Citigroup’s investment banking unit, large US deposit market share, and extremely global presence are some characteristics that would be hard to replicate. The bank also has a dividend yield of around 3.8%, which will compensate investors well while they wait for the transformation plan to materialize.

2. Allied Financial

The big digital bank and car lender Allied Financial (ALLY 0.05%) is another stock that Berkshire picked up earlier this year that has many of the attributes of a classic Buffett stock. Not only is Ally trading at a cheap valuation, but it’s also returning a fair amount of capital to shareholders. Although it generated strong returns in 2021 and guided lower but still impressive returns going forward, Ally only trades at around 116% TBV and 5.6x earnings at term.

Ally faces some big risks. There could be a recession in the near future that would result in consumers not repaying their loans at higher rates than management currently anticipates. There are also concerns about what will happen to used car prices, which have been high, although Ally’s management team expects prices to eventually come down. Higher interest rates could also increase Ally’s deposit costs and reduce margins, although the bank has significantly increased its retail deposit base in recent years.

Still, if Ally can ride out some of these near-term headwinds and still generate good returns, the stock will likely be repriced. Ally is also returning a lot of capital to shareholders and plans to execute a $2 billion share buyback plan this year alone.

3. Nu Holdings

Berkshire has clearly been interested in Latin America’s growing financial sector, and with good reason given the huge potential. Last year, Berkshire invested in the Brazilian challenger bank Nu Holdings (NAKED 9.03%), which has made tremendous strides with its frictionless, low-fee banking experience. Nu has acquired nearly 60 million customers with an industry-leading low customer acquisition cost. Nu currently has 33% of Brazil’s adult population and has provided millions of its customers with their first bank account or credit card. Nu is also growing in Mexico and Colombia.

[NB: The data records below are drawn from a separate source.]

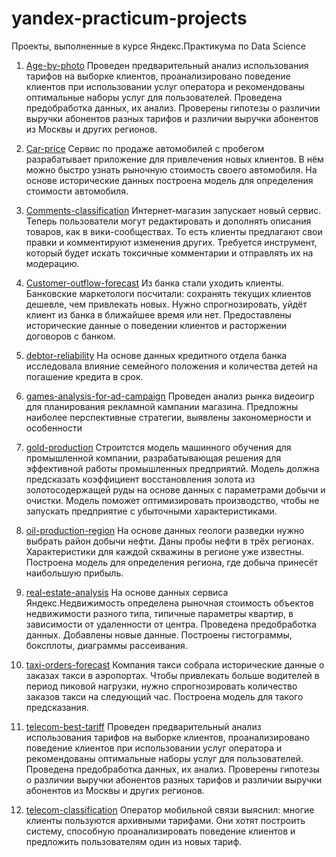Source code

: # yandex-practicum-projects
Проекты, выполненные в курсе Яндекс.Практикума по Data Science

1. [Age-by-photo](https://github.com/Derunat/yandex-practicum-projects/tree/main/age-by-photo)
Проведен предварительный анализ использования тарифов на выборке клиентов,
проанализировано поведение клиентов при использовании услуг оператора и
рекомендованы оптимальные наборы услуг для пользователей. Проведена предобработка
данных, их анализ. Проверены гипотезы о различии выручки абонентов разных тарифов и
различии выручки абонентов из Москвы и других регионов.

2. [Car-price](https://github.com/Derunat/yandex-practicum-projects/tree/main/car-price)
Сервис по продаже автомобилей с пробегом  разрабатывает приложение для привлечения новых клиентов. В нём можно быстро узнать рыночную стоимость своего автомобиля. На основе исторические данных построена модель для определения стоимости автомобиля.

3. [Comments-classification](https://github.com/Derunat/yandex-practicum-projects/tree/main/comments-classification)
Интернет-магазин запускает новый сервис. Теперь пользователи могут редактировать и дополнять описания товаров, как в вики-сообществах. То есть клиенты предлагают свои правки и комментируют изменения других. Требуется инструмент, который будет искать токсичные комментарии и отправлять их на модерацию.

4. [Customer-outflow-forecast](https://github.com/Derunat/yandex-practicum-projects/tree/main/customer-outflow-forecast)
Из банка стали уходить клиенты. Банковские маркетологи посчитали: сохранять текущих клиентов дешевле, чем привлекать новых.
Нужно спрогнозировать, уйдёт клиент из банка в ближайшее время или нет. Предоставлены исторические данные о поведении клиентов и расторжении договоров с банком.

5. [debtor-reliability](https://github.com/Derunat/yandex-practicum-projects/tree/main/debtor-reliability)
На основе данных кредитного отдела банка исследовала влияние семейного положения и
количества детей на погашение кредита в срок.

7. [games-analysis-for-ad-campaign](https://github.com/Derunat/yandex-practicum-projects/tree/main/games-analysis-for-ad-campaign)
   Проведен анализ рынка видеоигр для планирования рекламной кампании магазина. Предложны наиболее перспективные стратегии, выявлены закономерности и особенности

9. [gold-production](https://github.com/Derunat/yandex-practicum-projects/tree/main/gold-production)
Строитстся модель машинного обучения для промышленной компании, разрабатывающая решения для эффективной работы промышленных предприятий. Модель должна предсказать коэффициент восстановления золота из золотосодержащей руды на основе данных с параметрами добычи и очистки. Модель поможет оптимизировать производство, чтобы не запускать предприятие с убыточными характеристиками.

10. [oil-production-region](https://github.com/Derunat/yandex-practicum-projects/tree/main/oil-production-region)
На основе данных геологи разведки  нужно выбрать район добычи нефти. Даны пробы нефти в трёх регионах. Характеристики для каждой скважины в регионе уже известны. Построена модель для определения региона, где добыча принесёт наибольшую прибыль. 

11. [real-estate-analysis](https://github.com/Derunat/yandex-practicum-projects/tree/main/real-estate-analysis)
На основе данных сервиса Яндекс.Недвижимость определена рыночная стоимость
объектов недвижимости разного типа, типичные параметры квартир, в зависимости от
удаленности от центра. Проведена предобработка данных. Добавлены новые данные.
Построены гистограммы, боксплоты, диаграммы рассеивания.

12. [taxi-orders-forecast](https://github.com/Derunat/yandex-practicum-projects/tree/main/taxi-orders-forecast)
Компания такси собрала исторические данные о заказах такси в аэропортах. Чтобы привлекать больше водителей в период пиковой нагрузки, нужно спрогнозировать количество заказов такси на следующий час. Построена модель для такого предсказания.

13. [telecom-best-tariff](https://github.com/Derunat/yandex-practicum-projects/tree/main/telecom-best-tariff)
Проведен предварительный анализ использования тарифов на выборке клиентов,
проанализировано поведение клиентов при использовании услуг оператора и
рекомендованы оптимальные наборы услуг для пользователей. Проведена предобработка
данных, их анализ. Проверены гипотезы о различии выручки абонентов разных тарифов и
различии выручки абонентов из Москвы и других регионов.

14. [telecom-classification](https://github.com/Derunat/yandex-practicum-projects/tree/main/telecom-classification)
Оператор мобильной связи выяснил: многие клиенты пользуются архивными тарифами. Они хотят построить систему, способную проанализировать поведение клиентов и предложить пользователям один из новых тариф.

The risk here is that the Latin American market can be challenging, given high levels of inflation and volatile economic conditions. Additionally, Nu is not yet profitable and will likely face stiff competition. But the company is increasing its earnings significantly and after the huge sell-off in growth stocks this year, investors have the rare opportunity to buy Nu shares at a much cheaper valuation than when Buffett or Berkshire entered. Nu is a leading digital disruptor in one of the fastest growing banking regions in the world.